Johnny Hallyday funeral at the Eglise de la Madeleine Thibault Camus/Getty Images

Goodbye, Johnny

The beguiling feature of the funeral of French music icon Johnny Hallyday was his ability to stage-manage his destiny, right up to the final hour, and the star power that his being retained even in death. There he was – and there was France.

Editors’ Note:
French music icon Johnny Hallyday, credited with having brought rock ’n’ roll to France in the early 1960s, died in Paris on December 6 at age 74. His funeral on December 9 brought nearly a million people into the streets of the French capital. The first of his 57 albums was entitled “Hello, Johnny.”

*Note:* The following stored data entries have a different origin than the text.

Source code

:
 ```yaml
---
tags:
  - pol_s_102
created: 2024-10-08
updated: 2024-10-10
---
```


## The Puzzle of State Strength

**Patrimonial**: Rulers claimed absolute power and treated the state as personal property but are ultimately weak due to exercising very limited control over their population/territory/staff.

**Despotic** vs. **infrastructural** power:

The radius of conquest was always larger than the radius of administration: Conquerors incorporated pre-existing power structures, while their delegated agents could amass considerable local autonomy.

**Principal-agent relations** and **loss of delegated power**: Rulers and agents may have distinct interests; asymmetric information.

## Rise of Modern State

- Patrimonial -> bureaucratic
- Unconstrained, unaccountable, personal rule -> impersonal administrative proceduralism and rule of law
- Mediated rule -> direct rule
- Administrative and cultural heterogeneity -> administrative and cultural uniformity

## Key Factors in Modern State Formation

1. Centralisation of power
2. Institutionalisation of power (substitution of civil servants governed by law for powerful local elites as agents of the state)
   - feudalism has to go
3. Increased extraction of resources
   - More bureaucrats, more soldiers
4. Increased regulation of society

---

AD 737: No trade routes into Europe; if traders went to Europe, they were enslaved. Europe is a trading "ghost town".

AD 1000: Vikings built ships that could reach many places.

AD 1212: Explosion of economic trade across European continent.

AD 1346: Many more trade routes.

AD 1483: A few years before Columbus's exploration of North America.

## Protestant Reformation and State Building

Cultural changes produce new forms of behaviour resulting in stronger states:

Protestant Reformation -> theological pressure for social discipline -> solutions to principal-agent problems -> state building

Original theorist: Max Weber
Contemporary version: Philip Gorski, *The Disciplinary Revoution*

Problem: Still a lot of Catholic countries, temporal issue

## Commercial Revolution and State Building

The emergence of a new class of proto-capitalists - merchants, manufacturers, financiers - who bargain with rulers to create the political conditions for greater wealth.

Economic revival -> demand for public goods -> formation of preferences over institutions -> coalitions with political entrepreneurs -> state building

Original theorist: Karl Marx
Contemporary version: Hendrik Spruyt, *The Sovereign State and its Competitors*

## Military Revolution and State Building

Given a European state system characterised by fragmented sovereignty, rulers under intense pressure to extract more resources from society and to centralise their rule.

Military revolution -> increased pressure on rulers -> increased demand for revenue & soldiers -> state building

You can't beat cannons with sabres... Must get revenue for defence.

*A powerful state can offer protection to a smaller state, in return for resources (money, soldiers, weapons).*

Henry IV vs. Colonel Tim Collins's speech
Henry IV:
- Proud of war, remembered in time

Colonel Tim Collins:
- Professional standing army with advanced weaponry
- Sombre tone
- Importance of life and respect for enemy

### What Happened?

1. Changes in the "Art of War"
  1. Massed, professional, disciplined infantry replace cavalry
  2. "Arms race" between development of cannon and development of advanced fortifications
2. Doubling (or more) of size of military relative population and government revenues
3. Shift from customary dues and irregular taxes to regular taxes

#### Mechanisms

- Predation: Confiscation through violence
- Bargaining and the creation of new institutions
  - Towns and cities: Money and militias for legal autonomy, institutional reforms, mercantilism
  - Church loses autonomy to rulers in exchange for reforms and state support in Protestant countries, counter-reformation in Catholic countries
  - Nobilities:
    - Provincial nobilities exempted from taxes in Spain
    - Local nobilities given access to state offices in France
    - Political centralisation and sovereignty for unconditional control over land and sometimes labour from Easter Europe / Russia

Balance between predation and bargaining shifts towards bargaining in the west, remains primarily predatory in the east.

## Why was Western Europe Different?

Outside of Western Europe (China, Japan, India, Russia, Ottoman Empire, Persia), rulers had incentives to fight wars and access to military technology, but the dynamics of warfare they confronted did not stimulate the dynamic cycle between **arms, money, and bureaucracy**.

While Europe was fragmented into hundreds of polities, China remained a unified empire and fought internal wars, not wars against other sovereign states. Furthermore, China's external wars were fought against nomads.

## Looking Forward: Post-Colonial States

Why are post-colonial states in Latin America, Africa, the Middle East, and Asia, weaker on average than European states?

PARIS – What better send-off for a rocker than Saturday’s vast, silent concert on the steps of a church? And what better farewell to a great performer than the one delivered by the immense crowd chanting around a body that seemed to have arranged, from the great beyond, this last demonstration of enthusiasm and love?

Herein lies the beguiling feature of the funeral of Johnny Hallyday, France’s national singer: his ability to stage-manage his destiny, right up the final hour, and the star power that his being retained even in death.

The costume he chose for his last performance was oblong and white. Nothing remained of his swaying hips and his howls, or of the pale eyes perpetually on the verge of laughing or crying (you never knew which). And yet there he was, charisma and presence, the spell of a shaman inviting you one last time to dance the eternal chorus in the aura of his mystery and his smile. And there was the spirit of France: young and old, the French president and two of his predecessors, the novelists Philippe Labro and Daniel Rondeau, celebrities, artists, fans from 50 years ago wearing Apache fringe, a remembrance of the striking miners of Lorraine, the words of Jacques Prévert, tears shed by ordinary people.